There's no way you're going to make a 2-seat RADAR equipped night fighter out of a P-51. For one thing, the only place to put all that extra gear is behind the pilot, displacing the fuselage tank - and your RADAR Observer. It might have been possible to hang an AN/APS-6 or AN/APS-19 "Bomb" on one ot the wing racks, like the Navy did, but you still need electricity for it, and a place to put the radar scope and controls. Not much room in a Mustang fuselage for that.
Oh, and 4th Fighter Group was a Day Fighter unit. Those antennae look more like a Radio Compass setup.
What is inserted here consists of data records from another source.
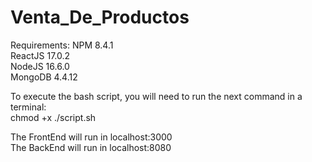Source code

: # Venta_De_Productos

Requirements:
	NPM 8.4.1  
	ReactJS 17.0.2  
	NodeJS 16.6.0  
	MongoDB 4.4.12  
	
To execute the bash script, you will need to run the next command in a terminal:  
	chmod +x ./script.sh  
	
The FrontEnd will run in localhost:3000  
The BackEnd will run in localhost:8080  


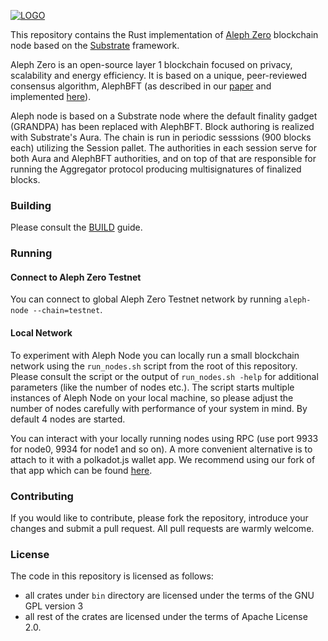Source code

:[![LOGO][aleph-logo]][aleph-homepage]

This repository contains the Rust implementation of [Aleph Zero][aleph-homepage] blockchain node based on the [Substrate][substrate-homepage] framework.

Aleph Zero is an open-source layer 1 blockchain focused on privacy, scalability and energy efficiency. It is based on a unique, peer-reviewed consensus algorithm, AlephBFT (as described in our [paper][aleph-bft-paper] and implemented [here][aleph-bft-link]).

Aleph node is based on a Substrate node where the default finality gadget (GRANDPA) has been replaced with AlephBFT. Block authoring is realized with Substrate's Aura. The chain is run in periodic sesssions (900 blocks each) utilizing the Session pallet. The authorities in each session serve for both Aura and AlephBFT authorities, and on top of that are responsible for running the Aggregator protocol producing multisignatures of finalized blocks.

### Building

Please consult the [BUILD][build] guide.

### Running

#### Connect to Aleph Zero Testnet

You can connect to global Aleph Zero Testnet network by running `aleph-node --chain=testnet`.

#### Local Network

To experiment with Aleph Node you can locally run a small blockchain network using the `run_nodes.sh` script from the root of this repository. Please consult the script or the output of `run_nodes.sh -help` for additional parameters (like the number of nodes etc.). The script starts multiple instances of Aleph Node on your local machine, so please adjust the number of nodes carefully with performance of your system in mind. By default 4 nodes are started.

You can interact with your locally running nodes using RPC (use port 9933 for node0, 9934 for node1 and so on). A more convenient alternative is to attach to it with a polkadot.js wallet app. We recommend using our fork of that app which can be found [here][aleph-polkadot-link].

### Contributing

If you would like to contribute, please fork the repository, introduce your changes and submit a pull request. All pull requests are warmly welcome.

### License

The code in this repository is licensed as follows:

- all crates under `bin` directory are licensed under the terms of the GNU GPL version 3
- all rest of the crates are licensed under the terms of Apache License 2.0.


[aleph-homepage]: https://alephzero.org
[aleph-logo]: https://assets.alephzero.org/branding/logo/digital/A0-horizontal-light-background.jpg
[aleph-bft-link]: https://github.com/Cardinal-Cryptography/AlephBFT
[aleph-bft-paper]: https://arxiv.org/abs/1908.05156
[aleph-polkadot-link]: https://github.com/Cardinal-Cryptography/apps
[substrate-homepage]: https://substrate.io
[build]: ./BUILD.md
The F-82 would have been great, once they got it all working. The initial prototypes and early production models (The 20 P-82Bs, and the single C and D Night Fighter conversions) did have Packard Merlins - V1650-23/25s with ADI injection. The problem was, at the end of the War, the co-production agreement with Rolls expired, and there weren't going to be any more Merlins. Allison had the 2-stage (Integral main stage and hydraulically driven aux stage, with intercooler G series (V1710-143/145) They had great potential, but Allison had higher priority on the J33 and J35 jet engine projects, and getting the V1710Gs in shape was a long effort to sort out the highly stressed beast.
Of the Allison F-82s, (Designation change in the Air Force in mid-1948) the F-82Es were long range escorts, and the F-82F and G Models were dedicated Night Fighters. All came into service at about the same time, the -82Fs and Gs replacing F-61s, entering service in late 1948. When they worked, they did well - Japan based F-82s were the primary air-air fighters in the early days of the Korean War, when the NKPAF was cleared out in short order. (The F-80s in the day fighter squadrons didn't have the loiter time when operating from Japan) However, when the F-94s became available in 1950, they were dropped like hot potatoes. The E models flew with the 27th Fighter Escort Group in SAC, and were replaced by F-84s in 1950.
If there were P-82s available in 1945, they'd have been Merlin powered, and they'd have done well. But the first Twin Mustang didn't fly until July 1945. Since there weren't a whole lot of targets for it from late 1944 on...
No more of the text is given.